• Your goal
Starting with the first line and ending with the last, copy the entries word for word.

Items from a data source
BEGIN
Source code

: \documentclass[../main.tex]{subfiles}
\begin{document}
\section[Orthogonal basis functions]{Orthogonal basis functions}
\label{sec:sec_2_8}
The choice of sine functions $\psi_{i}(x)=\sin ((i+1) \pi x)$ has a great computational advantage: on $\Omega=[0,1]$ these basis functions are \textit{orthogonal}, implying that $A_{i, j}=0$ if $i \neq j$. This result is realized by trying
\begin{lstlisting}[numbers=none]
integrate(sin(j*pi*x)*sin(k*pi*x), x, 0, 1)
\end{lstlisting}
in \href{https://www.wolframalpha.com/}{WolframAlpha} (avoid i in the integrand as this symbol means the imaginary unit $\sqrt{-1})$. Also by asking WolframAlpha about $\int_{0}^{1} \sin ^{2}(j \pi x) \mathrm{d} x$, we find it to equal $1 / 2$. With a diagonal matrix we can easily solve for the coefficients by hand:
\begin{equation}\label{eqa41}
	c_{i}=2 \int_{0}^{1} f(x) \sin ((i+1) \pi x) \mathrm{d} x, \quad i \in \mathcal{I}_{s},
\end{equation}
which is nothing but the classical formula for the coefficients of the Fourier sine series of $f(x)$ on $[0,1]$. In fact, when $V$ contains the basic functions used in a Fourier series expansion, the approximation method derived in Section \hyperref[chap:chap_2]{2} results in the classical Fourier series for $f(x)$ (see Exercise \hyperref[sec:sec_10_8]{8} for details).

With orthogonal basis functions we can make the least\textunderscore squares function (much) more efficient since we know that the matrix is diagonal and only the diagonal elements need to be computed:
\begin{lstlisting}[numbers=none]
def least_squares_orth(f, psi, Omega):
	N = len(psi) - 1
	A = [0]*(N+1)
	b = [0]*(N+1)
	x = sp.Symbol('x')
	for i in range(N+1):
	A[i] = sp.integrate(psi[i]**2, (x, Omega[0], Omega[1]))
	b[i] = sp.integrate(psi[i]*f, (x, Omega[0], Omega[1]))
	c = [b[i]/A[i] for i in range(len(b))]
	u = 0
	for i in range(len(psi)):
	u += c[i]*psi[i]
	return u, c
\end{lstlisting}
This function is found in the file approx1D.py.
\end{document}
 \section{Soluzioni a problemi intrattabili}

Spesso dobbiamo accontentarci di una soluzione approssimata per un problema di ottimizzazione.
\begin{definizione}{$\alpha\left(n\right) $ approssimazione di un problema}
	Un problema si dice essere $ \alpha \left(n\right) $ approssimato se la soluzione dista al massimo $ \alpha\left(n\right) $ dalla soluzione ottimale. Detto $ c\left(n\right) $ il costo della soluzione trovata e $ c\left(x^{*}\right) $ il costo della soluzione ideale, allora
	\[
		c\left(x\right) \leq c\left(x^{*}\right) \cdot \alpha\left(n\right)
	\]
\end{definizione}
END
• Exercise solution
Source code

: \documentclass[../main.tex]{subfiles}
\begin{document}
\section[Orthogonal basis functions]{Orthogonal basis functions}
\label{sec:sec_2_8}
The choice of sine functions $\psi_{i}(x)=\sin ((i+1) \pi x)$ has a great computational advantage: on $\Omega=[0,1]$ these basis functions are \textit{orthogonal}, implying that $A_{i, j}=0$ if $i \neq j$. This result is realized by trying
\begin{lstlisting}[numbers=none]
integrate(sin(j*pi*x)*sin(k*pi*x), x, 0, 1)
\end{lstlisting}
in \href{https://www.wolframalpha.com/}{WolframAlpha} (avoid i in the integrand as this symbol means the imaginary unit $\sqrt{-1})$. Also by asking WolframAlpha about $\int_{0}^{1} \sin ^{2}(j \pi x) \mathrm{d} x$, we find it to equal $1 / 2$. With a diagonal matrix we can easily solve for the coefficients by hand:
\begin{equation}\label{eqa41}
	c_{i}=2 \int_{0}^{1} f(x) \sin ((i+1) \pi x) \mathrm{d} x, \quad i \in \mathcal{I}_{s},
\end{equation}
which is nothing but the classical formula for the coefficients of the Fourier sine series of $f(x)$ on $[0,1]$. In fact, when $V$ contains the basic functions used in a Fourier series expansion, the approximation method derived in Section \hyperref[chap:chap_2]{2} results in the classical Fourier series for $f(x)$ (see Exercise \hyperref[sec:sec_10_8]{8} for details).

With orthogonal basis functions we can make the least\textunderscore squares function (much) more efficient since we know that the matrix is diagonal and only the diagonal elements need to be computed:
\begin{lstlisting}[numbers=none]
def least_squares_orth(f, psi, Omega):
	N = len(psi) - 1
	A = [0]*(N+1)
	b = [0]*(N+1)
	x = sp.Symbol('x')
	for i in range(N+1):
	A[i] = sp.integrate(psi[i]**2, (x, Omega[0], Omega[1]))
	b[i] = sp.integrate(psi[i]*f, (x, Omega[0], Omega[1]))
	c = [b[i]/A[i] for i in range(len(b))]
	u = 0
	for i in range(len(psi)):
	u += c[i]*psi[i]
	return u, c
\end{lstlisting}
This function is found in the file approx1D.py.
\end{document}
 \section{Soluzioni a problemi intrattabili}

Spesso dobbiamo accontentarci di una soluzione approssimata per un problema di ottimizzazione.
\begin{definizione}{$\alpha\left(n\right) $ approssimazione di un problema}
	Un problema si dice essere $ \alpha \left(n\right) $ approssimato se la soluzione dista al massimo $ \alpha\left(n\right) $ dalla soluzione ottimale. Detto $ c\left(n\right) $ il costo della soluzione trovata e $ c\left(x^{*}\right) $ il costo della soluzione ideale, allora
	\[
		c\left(x\right) \leq c\left(x^{*}\right) \cdot \alpha\left(n\right)
	\]
\end{definizione}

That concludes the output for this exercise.